山岸凉子漫画感想ブログ

山岸凉子先生の漫画作品の感想を書いていきます。普通にネタバレしてますのでご注意ください。

お姉ちゃんは無敵。「月読」1986年

あらすじ

神々の住まう高天原。暗い夜の神・月読(ツクヨミは太陽神である天照(アマテラス)を慕っているが、天照はいつも風の神・須佐之男スサノオばかり可愛がり、月読には冷たかった。
天照や須佐之男のように明るい男になりたいと願う月読は、愛してやまない天照のために精一杯尽くすが…。
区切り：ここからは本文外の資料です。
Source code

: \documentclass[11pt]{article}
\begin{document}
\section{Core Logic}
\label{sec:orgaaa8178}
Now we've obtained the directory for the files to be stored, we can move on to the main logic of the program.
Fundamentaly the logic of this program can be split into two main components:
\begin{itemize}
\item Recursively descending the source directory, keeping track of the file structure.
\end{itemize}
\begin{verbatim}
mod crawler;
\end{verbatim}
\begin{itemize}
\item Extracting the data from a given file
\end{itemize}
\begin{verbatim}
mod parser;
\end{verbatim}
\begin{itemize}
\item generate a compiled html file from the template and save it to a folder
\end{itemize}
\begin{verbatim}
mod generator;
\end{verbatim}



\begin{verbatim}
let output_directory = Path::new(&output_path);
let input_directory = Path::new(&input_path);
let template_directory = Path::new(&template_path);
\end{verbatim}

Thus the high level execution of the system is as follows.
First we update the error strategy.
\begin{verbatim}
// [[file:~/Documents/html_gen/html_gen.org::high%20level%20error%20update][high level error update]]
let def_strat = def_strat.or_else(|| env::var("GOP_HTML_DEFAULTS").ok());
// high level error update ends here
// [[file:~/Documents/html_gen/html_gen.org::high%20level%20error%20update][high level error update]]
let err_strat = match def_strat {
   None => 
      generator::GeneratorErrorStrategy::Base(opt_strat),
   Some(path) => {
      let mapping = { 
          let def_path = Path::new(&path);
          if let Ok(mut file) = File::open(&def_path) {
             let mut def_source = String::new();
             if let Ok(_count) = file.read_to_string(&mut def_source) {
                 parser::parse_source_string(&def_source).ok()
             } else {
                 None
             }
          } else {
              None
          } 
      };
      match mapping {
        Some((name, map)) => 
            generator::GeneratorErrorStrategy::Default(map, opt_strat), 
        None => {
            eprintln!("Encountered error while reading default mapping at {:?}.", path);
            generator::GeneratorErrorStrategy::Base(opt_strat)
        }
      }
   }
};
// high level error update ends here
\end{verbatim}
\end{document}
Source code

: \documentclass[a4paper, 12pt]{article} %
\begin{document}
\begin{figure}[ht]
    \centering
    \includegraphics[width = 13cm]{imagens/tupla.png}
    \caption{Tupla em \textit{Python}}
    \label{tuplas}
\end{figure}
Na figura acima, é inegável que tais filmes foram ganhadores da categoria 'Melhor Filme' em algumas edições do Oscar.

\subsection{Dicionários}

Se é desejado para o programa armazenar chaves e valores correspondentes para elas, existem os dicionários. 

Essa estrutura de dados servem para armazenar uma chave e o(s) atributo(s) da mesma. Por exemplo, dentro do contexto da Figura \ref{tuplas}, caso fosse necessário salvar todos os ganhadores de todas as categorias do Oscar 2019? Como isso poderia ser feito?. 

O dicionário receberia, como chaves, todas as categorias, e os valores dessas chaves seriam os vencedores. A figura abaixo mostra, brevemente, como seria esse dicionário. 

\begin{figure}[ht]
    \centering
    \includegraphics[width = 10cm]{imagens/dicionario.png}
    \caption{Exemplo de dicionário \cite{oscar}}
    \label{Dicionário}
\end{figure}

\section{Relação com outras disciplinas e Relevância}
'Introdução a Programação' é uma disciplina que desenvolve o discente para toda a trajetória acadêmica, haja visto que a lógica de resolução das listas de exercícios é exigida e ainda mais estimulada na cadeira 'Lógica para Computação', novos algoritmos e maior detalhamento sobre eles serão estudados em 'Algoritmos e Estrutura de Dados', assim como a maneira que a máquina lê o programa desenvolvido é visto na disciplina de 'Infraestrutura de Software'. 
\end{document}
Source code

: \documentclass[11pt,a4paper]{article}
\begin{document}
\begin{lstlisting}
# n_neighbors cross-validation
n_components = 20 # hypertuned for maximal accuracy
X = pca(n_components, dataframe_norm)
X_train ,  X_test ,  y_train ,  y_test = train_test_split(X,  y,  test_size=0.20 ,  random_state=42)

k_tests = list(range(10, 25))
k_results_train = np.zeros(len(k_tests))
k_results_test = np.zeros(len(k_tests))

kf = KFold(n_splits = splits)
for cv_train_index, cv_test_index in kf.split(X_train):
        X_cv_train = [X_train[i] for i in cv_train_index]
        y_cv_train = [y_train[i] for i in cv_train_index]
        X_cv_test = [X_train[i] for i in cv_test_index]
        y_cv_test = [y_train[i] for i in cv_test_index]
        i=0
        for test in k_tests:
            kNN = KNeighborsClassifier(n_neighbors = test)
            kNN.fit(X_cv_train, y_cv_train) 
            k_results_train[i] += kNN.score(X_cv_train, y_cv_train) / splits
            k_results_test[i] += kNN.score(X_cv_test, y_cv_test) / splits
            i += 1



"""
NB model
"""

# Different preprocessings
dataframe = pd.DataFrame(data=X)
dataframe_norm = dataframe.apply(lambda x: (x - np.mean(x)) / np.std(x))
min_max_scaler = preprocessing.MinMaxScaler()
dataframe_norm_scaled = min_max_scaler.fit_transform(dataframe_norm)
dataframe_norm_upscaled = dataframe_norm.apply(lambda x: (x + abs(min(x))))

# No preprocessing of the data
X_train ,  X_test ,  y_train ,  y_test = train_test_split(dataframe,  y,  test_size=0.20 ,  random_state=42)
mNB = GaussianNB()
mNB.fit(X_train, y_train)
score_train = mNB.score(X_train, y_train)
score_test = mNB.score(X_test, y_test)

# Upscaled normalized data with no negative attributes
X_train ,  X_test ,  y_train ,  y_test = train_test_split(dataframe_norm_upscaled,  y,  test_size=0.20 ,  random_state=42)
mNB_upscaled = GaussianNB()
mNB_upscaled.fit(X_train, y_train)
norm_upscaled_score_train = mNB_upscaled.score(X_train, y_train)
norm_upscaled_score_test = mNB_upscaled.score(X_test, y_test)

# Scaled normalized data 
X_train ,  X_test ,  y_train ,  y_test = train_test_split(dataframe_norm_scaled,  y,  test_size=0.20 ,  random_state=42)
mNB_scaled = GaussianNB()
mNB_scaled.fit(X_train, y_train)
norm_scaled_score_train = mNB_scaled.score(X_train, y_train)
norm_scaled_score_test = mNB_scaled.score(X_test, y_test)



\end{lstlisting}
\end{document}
「いくら瘢痕が美しくとも、姉上は私のこの青白い肌がお嫌いだ」

月読かわいい。
古事記ではあんまり目立ってなかった月読命にスポットを当てたお話。
この月読、どこまでも姉ラブです。
美形だけど暗く冷たい顔なのを気にしています。だって姉上がこういう顔嫌いだから。
姉上と会う時は金糸の衣を着ます。だって姉上が好きだって言ってたから。
しかし姉である天照は月読をぞんざいに扱う。月読は嫌われてると知っていながらも慕わずにはいられない…。陰気な顔した男の報われない恋心が切ないです。

太陽のように明るい天照と、(一見)無邪気な童顔野郎・須佐之男。二人は明るさも嗜好も似ている仲良し姉弟! 一方、生まれながらに陰キャの月読は陽キャの二人の間に入れない。
童顔の須佐之男くんは実はけっこう腹黒で暴力的な奴なのですが、天照もそれを知ってるようなのに、私のわがままな坊やカワイイ!みたいなかんじで可愛がってます。天照が月読を嫌いなのは、同じ空を掌る者としていつか取って代わられるかわからないという理由もあり。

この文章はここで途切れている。